As we all know Cousin Eddie of Christmas vacation loved to hunt and eat squirrels untill he learned that they were high in cholesterol. So now, he just plinks peices of 2x4 blocks off the back fence for fun, using his trusty .22 long rifle (.22LR). To prevent a through and through shot, he uses a 40 grain (2.60 grams; .0026kg) bullet having a muzzle velocity of 270 m/s.

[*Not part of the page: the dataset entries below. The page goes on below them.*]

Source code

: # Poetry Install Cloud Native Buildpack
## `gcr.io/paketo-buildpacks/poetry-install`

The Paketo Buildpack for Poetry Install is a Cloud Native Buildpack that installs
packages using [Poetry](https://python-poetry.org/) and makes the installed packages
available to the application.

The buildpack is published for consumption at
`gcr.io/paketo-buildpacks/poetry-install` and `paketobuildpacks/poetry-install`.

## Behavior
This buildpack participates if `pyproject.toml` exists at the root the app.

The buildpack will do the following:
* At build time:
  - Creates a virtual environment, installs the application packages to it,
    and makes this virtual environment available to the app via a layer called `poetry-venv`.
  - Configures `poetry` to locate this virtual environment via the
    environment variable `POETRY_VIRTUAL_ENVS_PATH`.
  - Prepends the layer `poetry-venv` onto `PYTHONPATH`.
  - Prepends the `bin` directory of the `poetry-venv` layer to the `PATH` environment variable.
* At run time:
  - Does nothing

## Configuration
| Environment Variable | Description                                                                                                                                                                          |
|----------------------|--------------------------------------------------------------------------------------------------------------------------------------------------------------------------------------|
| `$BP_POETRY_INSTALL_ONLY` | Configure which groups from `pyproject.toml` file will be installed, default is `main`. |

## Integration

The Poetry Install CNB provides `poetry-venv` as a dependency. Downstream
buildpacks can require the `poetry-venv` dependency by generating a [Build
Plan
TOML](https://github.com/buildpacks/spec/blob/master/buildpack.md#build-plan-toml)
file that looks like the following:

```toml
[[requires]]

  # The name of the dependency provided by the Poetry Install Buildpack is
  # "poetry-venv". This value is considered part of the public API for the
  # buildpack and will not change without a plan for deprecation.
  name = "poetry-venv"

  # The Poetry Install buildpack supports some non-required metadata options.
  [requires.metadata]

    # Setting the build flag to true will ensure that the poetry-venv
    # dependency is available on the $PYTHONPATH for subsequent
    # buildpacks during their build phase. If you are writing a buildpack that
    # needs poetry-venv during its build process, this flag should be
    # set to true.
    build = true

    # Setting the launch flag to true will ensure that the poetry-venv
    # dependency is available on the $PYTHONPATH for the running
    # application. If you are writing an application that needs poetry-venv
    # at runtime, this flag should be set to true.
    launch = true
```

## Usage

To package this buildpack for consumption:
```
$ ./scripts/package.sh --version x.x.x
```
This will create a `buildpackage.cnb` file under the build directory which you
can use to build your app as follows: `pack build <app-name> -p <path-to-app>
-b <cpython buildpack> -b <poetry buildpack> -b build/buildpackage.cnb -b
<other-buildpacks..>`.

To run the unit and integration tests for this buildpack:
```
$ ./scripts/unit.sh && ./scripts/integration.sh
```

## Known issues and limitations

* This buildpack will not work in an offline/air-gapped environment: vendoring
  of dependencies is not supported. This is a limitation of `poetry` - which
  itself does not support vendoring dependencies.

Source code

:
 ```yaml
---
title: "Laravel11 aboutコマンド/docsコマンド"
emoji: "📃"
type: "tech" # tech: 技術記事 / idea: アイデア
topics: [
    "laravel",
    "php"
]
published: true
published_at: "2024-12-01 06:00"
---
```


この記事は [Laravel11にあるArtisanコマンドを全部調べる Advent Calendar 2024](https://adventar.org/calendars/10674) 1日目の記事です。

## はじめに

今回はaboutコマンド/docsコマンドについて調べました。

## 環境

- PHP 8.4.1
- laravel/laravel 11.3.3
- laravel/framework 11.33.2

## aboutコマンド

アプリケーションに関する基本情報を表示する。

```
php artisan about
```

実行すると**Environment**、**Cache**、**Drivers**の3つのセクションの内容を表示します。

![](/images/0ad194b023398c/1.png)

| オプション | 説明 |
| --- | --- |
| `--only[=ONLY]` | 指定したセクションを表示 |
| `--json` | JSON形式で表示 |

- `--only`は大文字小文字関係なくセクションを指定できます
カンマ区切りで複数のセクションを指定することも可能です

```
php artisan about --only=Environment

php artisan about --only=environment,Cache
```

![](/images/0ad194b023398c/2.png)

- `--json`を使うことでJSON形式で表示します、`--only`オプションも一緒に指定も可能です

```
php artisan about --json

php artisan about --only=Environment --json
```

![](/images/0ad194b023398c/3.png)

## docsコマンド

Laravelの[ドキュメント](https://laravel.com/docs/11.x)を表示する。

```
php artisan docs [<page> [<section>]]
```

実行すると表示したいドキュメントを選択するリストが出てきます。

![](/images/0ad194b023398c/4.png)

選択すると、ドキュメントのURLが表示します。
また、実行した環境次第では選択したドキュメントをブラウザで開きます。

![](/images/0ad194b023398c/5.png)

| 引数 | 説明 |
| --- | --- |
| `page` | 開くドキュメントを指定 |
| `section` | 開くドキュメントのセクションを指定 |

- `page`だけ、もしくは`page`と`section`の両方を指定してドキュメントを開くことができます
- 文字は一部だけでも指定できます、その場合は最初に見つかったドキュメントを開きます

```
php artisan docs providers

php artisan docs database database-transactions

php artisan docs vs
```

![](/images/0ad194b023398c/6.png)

He shoots into a 3/4 lb. (.340kg) peice of 2x4 sittin on the fence. The bullet imbeds itself 1.45 inches (36.8mm) into the wood. What was the final velocity of the bullet and wood block? Answer the following questions. (note Use total mass of both the bullet and block for final momentum and energy calculations.

1. P22i

2. P(2x4)

3. Ptoti

4. Ek22i

5. Ek(2x4)i

6.Ektoti

7.Vf

8.Ptotf

9.Ektotf

10. Does this show conservation of Momentum?

11. Does this show Conservation of Kinetic energy?

12. What was the average force of the bullet on the block?

Answer 1

The momentum before and after the collision will be conserved. The collision here is inelastic.

0.0026(270) + 0 = (0.0026 + 0.340)V

=> V = 1.936 m/s.

this is the velocity of the block and the bullet just after the bullet penetrates the wood.

Here, the kinetic energy is not conserved since the bullet and the block move together after the collision thereby implying that some energy is dissipated.

V = 1.936 m/s

final velocity of the bullet = V_f = 0 m/s

S = 36.8 mm = 36.8 x 10^-3 m

so, using V_f² = V² + 2aS gives:

a = - 50.926 m/s²

so, the average force of the bullet on the block is:

|F| = Ma = 0.34 x 50.926 = 17.315 N.